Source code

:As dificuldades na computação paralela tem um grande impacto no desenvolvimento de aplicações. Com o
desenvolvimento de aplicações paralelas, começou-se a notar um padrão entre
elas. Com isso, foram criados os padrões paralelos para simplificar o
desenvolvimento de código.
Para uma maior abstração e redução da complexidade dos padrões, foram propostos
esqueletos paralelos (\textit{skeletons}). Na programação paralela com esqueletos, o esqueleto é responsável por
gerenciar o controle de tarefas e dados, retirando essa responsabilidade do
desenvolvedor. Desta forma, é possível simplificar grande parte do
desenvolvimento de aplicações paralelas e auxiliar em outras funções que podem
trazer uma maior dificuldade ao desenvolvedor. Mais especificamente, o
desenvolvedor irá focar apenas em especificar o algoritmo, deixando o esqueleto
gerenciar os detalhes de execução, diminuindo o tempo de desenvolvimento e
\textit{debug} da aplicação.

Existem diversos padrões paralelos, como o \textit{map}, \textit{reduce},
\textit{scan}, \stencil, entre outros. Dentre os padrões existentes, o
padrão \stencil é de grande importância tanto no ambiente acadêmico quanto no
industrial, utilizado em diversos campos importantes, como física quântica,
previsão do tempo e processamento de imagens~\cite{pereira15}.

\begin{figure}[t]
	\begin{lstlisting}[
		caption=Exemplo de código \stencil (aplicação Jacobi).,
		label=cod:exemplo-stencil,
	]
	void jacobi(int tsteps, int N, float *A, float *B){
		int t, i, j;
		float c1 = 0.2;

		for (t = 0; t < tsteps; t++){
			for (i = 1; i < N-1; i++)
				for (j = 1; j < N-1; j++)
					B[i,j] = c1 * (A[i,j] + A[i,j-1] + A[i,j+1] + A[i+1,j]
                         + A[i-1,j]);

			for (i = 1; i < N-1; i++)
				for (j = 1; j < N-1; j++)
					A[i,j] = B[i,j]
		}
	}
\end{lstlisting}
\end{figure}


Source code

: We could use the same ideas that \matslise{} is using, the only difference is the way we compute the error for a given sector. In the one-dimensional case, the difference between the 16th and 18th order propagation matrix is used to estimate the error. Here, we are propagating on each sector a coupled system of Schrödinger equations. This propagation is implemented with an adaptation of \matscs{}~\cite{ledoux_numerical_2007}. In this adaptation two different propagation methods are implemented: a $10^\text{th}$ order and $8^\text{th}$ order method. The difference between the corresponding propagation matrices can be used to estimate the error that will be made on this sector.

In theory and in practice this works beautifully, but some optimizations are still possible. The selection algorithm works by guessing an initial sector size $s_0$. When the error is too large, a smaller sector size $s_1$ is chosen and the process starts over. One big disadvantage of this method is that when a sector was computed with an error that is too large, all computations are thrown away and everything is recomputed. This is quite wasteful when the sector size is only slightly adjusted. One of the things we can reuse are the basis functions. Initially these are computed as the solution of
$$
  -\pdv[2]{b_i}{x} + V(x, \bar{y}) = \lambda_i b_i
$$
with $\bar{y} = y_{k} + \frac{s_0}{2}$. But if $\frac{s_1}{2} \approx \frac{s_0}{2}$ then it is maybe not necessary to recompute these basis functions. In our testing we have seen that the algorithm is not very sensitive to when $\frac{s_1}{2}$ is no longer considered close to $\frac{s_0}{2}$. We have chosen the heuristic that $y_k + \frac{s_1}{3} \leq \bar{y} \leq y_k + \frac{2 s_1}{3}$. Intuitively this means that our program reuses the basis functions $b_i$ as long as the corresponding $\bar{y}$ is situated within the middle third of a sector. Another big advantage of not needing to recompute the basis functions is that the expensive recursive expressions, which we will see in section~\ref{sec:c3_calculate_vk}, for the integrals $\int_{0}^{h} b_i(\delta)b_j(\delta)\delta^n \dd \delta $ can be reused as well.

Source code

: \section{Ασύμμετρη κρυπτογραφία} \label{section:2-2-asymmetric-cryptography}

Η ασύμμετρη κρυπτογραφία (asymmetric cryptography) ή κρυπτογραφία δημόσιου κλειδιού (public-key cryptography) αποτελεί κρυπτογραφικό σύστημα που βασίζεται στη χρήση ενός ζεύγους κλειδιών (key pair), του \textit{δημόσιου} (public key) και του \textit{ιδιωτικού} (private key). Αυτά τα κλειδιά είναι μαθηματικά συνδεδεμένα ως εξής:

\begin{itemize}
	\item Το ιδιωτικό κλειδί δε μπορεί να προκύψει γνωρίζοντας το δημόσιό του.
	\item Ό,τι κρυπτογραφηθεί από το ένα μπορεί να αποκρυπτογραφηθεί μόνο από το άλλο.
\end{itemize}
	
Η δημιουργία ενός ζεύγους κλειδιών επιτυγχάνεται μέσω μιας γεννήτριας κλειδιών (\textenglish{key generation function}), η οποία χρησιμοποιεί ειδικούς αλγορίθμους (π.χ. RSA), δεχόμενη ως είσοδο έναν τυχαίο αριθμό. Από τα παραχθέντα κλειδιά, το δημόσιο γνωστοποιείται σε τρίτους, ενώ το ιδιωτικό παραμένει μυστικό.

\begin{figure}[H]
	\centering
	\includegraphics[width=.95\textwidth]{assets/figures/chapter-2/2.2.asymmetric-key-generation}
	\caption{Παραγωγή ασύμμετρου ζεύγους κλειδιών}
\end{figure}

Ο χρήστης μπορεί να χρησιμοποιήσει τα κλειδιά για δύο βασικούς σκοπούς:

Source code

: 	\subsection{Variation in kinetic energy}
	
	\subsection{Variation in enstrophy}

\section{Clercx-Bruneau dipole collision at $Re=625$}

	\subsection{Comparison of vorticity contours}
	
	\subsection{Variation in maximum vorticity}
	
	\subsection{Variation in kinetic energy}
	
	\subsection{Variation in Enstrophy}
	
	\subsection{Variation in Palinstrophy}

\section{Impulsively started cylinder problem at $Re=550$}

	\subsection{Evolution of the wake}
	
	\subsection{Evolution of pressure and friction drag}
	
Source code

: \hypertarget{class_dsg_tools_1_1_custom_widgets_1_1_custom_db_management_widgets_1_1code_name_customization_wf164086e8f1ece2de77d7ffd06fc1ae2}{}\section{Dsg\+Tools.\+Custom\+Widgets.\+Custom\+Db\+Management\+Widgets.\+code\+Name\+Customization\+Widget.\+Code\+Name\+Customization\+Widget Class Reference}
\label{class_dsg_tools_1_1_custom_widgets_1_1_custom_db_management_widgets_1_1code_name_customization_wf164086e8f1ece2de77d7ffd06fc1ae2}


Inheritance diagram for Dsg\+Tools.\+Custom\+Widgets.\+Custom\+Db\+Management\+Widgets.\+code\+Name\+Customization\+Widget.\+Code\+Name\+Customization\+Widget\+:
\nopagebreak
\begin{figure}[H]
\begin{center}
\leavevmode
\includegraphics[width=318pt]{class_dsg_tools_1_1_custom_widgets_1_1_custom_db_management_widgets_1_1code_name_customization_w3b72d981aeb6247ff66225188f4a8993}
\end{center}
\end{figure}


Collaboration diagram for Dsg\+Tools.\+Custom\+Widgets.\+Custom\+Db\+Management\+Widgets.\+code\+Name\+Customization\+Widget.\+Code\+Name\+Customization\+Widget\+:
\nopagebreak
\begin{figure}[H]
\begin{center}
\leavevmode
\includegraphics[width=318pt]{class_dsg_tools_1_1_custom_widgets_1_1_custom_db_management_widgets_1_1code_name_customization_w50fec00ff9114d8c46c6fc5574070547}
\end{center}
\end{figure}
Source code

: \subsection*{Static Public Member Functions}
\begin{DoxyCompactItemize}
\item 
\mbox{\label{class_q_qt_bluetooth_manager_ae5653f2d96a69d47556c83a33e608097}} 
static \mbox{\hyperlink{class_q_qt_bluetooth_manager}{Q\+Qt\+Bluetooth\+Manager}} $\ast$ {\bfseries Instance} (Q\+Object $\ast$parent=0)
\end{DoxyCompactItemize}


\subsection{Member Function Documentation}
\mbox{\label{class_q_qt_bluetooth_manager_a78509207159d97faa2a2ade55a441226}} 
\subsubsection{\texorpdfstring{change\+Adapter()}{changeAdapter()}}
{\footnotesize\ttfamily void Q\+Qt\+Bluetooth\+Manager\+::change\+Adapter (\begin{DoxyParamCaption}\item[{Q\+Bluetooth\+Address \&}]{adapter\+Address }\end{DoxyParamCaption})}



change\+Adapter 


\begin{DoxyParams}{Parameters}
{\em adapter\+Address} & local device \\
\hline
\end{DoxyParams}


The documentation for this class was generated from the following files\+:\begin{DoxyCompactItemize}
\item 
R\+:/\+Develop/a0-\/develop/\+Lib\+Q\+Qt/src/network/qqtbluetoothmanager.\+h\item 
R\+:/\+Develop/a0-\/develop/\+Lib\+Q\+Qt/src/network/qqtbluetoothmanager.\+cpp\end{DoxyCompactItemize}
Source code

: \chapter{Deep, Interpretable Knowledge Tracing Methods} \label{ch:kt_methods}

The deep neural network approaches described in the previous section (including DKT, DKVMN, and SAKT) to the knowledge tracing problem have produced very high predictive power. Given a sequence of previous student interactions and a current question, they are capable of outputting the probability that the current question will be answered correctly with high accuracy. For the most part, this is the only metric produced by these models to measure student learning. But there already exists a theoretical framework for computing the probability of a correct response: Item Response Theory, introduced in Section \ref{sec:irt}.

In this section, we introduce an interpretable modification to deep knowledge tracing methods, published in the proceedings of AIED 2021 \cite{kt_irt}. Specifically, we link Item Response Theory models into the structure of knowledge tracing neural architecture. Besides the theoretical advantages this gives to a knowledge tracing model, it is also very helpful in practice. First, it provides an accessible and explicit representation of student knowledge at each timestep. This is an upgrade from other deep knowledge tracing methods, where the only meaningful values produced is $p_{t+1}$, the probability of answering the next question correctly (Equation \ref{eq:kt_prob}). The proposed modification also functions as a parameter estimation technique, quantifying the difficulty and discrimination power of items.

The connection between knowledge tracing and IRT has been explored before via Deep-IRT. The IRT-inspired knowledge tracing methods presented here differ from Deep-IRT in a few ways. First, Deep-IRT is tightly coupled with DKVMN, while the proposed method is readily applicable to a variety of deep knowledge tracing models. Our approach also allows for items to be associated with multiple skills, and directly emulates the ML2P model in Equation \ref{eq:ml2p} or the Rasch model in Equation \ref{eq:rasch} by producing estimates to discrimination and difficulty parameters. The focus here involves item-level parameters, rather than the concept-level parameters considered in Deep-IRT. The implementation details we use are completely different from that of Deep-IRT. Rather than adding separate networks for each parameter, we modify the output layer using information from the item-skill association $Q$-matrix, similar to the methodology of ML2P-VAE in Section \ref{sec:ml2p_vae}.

• • • • • • •

__Problem__:
All the lines that hold the word "includegraphics" must appear in the answer, copied from the records.

__Worked solution__:
	\includegraphics[width=.95\textwidth]{assets/figures/chapter-2/2.2.asymmetric-key-generation}
\includegraphics[width=318pt]{class_dsg_tools_1_1_custom_widgets_1_1_custom_db_management_widgets_1_1code_name_customization_w3b72d981aeb6247ff66225188f4a8993}
\includegraphics[width=318pt]{class_dsg_tools_1_1_custom_widgets_1_1_custom_db_management_widgets_1_1code_name_customization_w50fec00ff9114d8c46c6fc5574070547}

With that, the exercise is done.